Los diputados belgas ratificaron ayer viernes sin sorpresas el nombramiento del nuevo primer ministro, el democristiano flamenco Herman Van Rompuy, nombrado el pasado martes en reemplazo de Yves Leterme, empujado a la renuncia tras el escándalo “Fortisgate”.

Los diputados respaldaron al nuevo gobierno por 88 votos a favor y 45 en contra.

El rey de los belgas Alberto II había encargado el domingo a Van Rompuy formar gobierno tras la renuncia, el 19 de diciembre, de Yves Leterme, acusado de haber presionado a la justicia para que convalidara el plan de rescate financiero del banco belga-holandés Fortis.

El nuevo gobierno retoma lo esencial del programa y de la composición del equipo de Yves Leterme, apoyándose en una amplia coalición de cinco partidos: cristiano-demócratas y liberales del lado flamenco, cristiano-demócratas, liberales y socialistas del lado francófono.

La duración de vida del gobierno Van Rompuy es incierta, a causa sobre todo de las tensiones persistentes entre las comunidades de lengua francesa y neerlandesa.

Herman Van Rompuy reclamó en su primer discurso ante el Parlamento, el miércoles, una aceleración de las negociaciones comunitarias sobre el futuro del país.

LA DIVISIÓN

Van Rompuy buscará rápidas soluciones al contencioso de la circunscripción electoral de Bruselas-Vilvoorde, denominado “BHV”, uno de los ejes de la crisis política entre flamencos y francófonos de Bélgica.

Los flamencos exigen la escisión de BHV desde hace varios años, buscando recortar los derechos electorales y judiciales específicos acordados a los francófonos que viven en la periferia flamenca de la capital belga, pero los francófonos quieren mantenerlo, ya que les permite votar por candidatos francófonos y acudir a la justicia en francés.

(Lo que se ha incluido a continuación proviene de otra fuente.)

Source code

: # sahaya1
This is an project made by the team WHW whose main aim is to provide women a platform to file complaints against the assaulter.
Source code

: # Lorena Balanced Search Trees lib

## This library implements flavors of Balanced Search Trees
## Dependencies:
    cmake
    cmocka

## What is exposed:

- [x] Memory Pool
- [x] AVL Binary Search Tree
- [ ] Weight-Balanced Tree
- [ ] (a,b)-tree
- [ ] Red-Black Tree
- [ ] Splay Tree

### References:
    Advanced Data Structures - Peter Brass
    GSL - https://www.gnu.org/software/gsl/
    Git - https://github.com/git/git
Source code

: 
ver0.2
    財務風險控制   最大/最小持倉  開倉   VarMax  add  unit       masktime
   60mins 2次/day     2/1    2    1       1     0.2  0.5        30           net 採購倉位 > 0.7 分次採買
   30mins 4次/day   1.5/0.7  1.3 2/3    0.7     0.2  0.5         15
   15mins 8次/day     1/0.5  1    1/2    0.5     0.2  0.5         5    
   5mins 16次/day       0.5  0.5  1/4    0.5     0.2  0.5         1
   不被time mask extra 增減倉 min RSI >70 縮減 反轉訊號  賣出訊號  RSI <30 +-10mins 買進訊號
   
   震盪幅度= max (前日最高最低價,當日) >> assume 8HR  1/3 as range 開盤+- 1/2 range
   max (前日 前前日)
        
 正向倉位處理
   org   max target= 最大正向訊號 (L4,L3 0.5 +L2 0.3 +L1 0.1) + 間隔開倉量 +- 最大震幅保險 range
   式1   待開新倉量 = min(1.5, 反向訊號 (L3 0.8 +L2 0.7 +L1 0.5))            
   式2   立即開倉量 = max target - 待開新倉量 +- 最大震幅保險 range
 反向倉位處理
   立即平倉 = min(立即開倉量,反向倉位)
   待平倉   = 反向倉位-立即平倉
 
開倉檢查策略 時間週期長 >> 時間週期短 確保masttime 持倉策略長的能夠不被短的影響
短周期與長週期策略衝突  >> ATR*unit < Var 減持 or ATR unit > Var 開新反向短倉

Los partidos que representan las principales comunidades lingüísticas del país —los flamencos de Flandes y los francófonos de Bruselas y Valonia— se enfrentan desde hace un año y medio debido a la petición de más autonomía de los primeros.

Las citas electorales de junio de 2009 —comicios europeos y regionales— agravan la situación al empujar a liberales, socialistas y democristianos de ambas comunidades a nuevas maniobras políticas para evitar un avance de los extremistas.

En ese sentido, la llegada a la cabeza del Gobierno de un hombre de consenso como Van Rompuy, considerado un “sabio” de la política belga, podría servir para distender las relaciones.